MAGNAMWAR statistical analysis can be exported into either tab-separated matrices or into graphical elements.

6a. Matrices

PrintOGSeqs

Allows the user to output all protein sequences in a specified OG in fasta format.

SurvAppendMatrix

When survival models are used in the MGWA a single .csv file is printed for each test. SurvAppendMatrix joins each individual file into one complete matrix.

WriteMCL

Writes the matrix result from AnalyzeOrthoMCL into a tab-separated file.

6b. Graphics

MAGNAMWAR also offers several options for graphical outputs. The several ways to visualize data are explained in detail below.

PDGPlot

PDGPlot visualizes the phenotypic effect of bearing a OG. The phenotype matrix is presented as a bar chart, and gene presence/absence is represented by different bar shading.

Calling PDGPlot requires the same pheno_data variable as AnalyzeOrthoMCL and similarly takes advantage of the user specified column names from the pheno_data data frame. It also requires the mcl_matrix object and specification of which OG to highlight.

For example, to visualize the means and standard deviations of the taxa which are present in OG “ex_r00002”, the OG with the lowest corrected p-value (“0.00186”). Green and gray bars represent taxa that do or do not contain a gene in the OG, respectively.

PDGPlot(pheno_data, mcl_matrix, OG = 'ex_r00002', species_colname = 'Treatment', data_colname = 'RespVar', ylab = "TAG Content")

The different taxa can be ordered alphabetically, as above, or by specifying the order with either the tree parameter (for phylogenetic sorting) or the order parameter, which takes a vector to determine order. For example, the taxa can be ordered by phylogeny by calling a phylogenetic tree file with the taxon names as leaves (note any taxa in pheno_data that are not in the tree file will be omitted).

tree <- system.file('extdata', 'muscle_tree2.dnd', package='MAGNAMWAR')

PDGPlot(pheno_data, mcl_matrix, 'ex_r00002', 'Treatment', 'RespVar', ylab = "TAG Content", tree = tree)

PhyDataError

PhyDataError is similar to PDGPlot and adds visualization of phylogenetic tree with the phenotypic means and standard deviation.

Calling PhyDataError requires the following parameters:

  • a phylogenetic tree
  • the same pheno_data variable as AnalyzeOrthoMCL (and its column names)
  • the mcl_matrix object
  • a specification of which OG to highlight
PhyDataError(tree, pheno_data, mcl_matrix, species_colname = 'Treatment', data_colname = 'RespVar', OG='ex_r00002', xlabel='TAG Content')

pdg_v_OG

PDGvOG produces a histogram of the number of OGs in each phylogenetic distribution group (PDG). A PDG is the set of OGs present and absent in the exact same set of bacterial taxa. The main purpose of the graph is to determine the fraction of OGs that are present in unique or shared sets of taxa, since the phenotypic effect of any OGs in the same PDG cannot be discriminated from each other.
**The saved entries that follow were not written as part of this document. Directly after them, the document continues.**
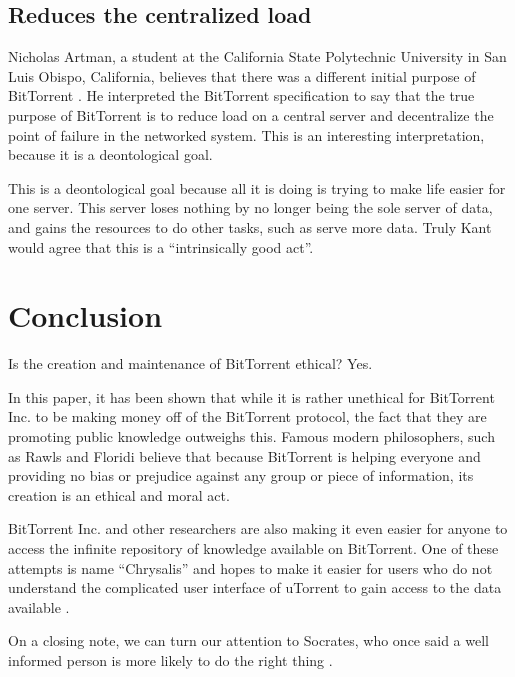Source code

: \documentclass[11pt]{article}
\begin{document}
\begin{multicols}{2}
\subsection{Reduces the centralized load}

Nicholas Artman, a student at the California State Polytechnic University in San Luis Obispo, California, believes that there was a different initial purpose of BitTorrent \cite{artman}. He interpreted the BitTorrent specification to say that the true purpose of BitTorrent is to reduce load on a central server and decentralize the point of failure in the networked system. This is an interesting interpretation, because it is a deontological goal.

This is a deontological goal because all it is doing is trying to make life easier for one server. This server loses nothing by no longer being the sole server of data, and gains the resources to do other tasks, such as serve more data. Truly Kant would agree that this is a ``intrinsically good act''.

\section{Conclusion}

Is the creation and maintenance of BitTorrent ethical? Yes.

In this paper, it has been shown that while it is rather unethical for BitTorrent Inc. to be making money off of the BitTorrent protocol, the fact that they are promoting public knowledge outweighs this. Famous modern philosophers, such as Rawls and Floridi believe that because BitTorrent is helping everyone and providing no bias or prejudice against any group or piece of information, its creation is an ethical and moral act.

BitTorrent Inc. and other researchers are also making it even easier for anyone to access the infinite repository of knowledge available on BitTorrent. One of these attempts is name ``Chrysalis'' and hopes to make it easier for users who do not understand the complicated user interface of uTorrent to gain access to the data available \cite{chrysalis}.

On a closing note, we can turn our attention to Socrates, who once said a well informed person is more likely to do the right thing \cite{nphr}.

\end{multicols}

\newpage
\singlespacing


\end{document}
To run PDGvOG, provide the output of FormatAfterOrtho. The num parameter (default 40) is used to specify the amount of OGs per PDG that should be included on the x axis.
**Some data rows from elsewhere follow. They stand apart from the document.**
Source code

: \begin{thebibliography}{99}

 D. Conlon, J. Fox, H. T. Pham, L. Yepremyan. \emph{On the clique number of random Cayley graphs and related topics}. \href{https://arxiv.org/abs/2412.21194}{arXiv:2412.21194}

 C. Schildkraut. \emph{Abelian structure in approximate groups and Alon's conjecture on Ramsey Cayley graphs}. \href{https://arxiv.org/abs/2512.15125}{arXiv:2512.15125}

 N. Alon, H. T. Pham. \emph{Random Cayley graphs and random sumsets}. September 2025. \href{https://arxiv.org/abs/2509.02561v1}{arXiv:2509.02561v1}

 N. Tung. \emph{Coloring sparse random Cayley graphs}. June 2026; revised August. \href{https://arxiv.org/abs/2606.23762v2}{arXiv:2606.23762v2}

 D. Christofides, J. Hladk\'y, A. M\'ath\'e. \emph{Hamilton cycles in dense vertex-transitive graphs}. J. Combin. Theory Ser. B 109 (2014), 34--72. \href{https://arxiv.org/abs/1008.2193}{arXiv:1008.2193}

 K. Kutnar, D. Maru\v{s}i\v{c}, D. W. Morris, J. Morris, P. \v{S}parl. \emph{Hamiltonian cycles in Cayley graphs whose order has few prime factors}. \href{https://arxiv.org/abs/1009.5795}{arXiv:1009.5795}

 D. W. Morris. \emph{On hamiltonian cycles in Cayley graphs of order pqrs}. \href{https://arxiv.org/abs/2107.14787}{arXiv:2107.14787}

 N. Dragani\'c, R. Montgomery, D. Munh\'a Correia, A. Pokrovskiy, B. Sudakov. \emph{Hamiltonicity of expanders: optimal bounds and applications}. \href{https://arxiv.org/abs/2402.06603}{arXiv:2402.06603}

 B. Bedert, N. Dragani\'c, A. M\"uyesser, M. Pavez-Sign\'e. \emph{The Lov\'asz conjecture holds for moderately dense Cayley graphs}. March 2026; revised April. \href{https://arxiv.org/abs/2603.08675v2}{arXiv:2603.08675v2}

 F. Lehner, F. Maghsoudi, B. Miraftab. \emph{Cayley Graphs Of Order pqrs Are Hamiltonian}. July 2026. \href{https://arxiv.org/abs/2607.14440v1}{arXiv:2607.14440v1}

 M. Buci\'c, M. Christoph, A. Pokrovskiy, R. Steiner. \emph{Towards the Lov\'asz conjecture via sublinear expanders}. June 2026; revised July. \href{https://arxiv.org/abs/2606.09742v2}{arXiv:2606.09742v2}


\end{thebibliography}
For example, in the graph below there are 11 PDGs only contain one OG, meaning that 11 PDGs have one group that has a unique distribution of taxa present and absent.

PDGvOG(parsed_data,0)

Because this data is an extreme subset, it isn’t very informative. A full data set is shown below. This shows us that in this particular OrthoMCL clustering data, 4822 PDGs exist with only 1 unique OG in the PDG, and around 500 PDGs exist with 2 OGs that share the same presence and absence of taxa and so on.

QQPlotter

A simple quartile-quartile plot function that is generated using the matrix of AnalyzeOrthoMCL. To run QQPlotter, provide the output matrix of AnalyzeOrthoMcl.

QQPlotter(mcl_matrix)

Using this function, we provide a visualization of the use of the princ_coord parameter in AnalyzeOrthoMCL. Notice how each additional principal coordinate reduces statistical inflation. In practice it is usually computationally inexpensive to run several iterations of the analysis with a different number of principal coordinates to test how their incorporation improves the statistical fit.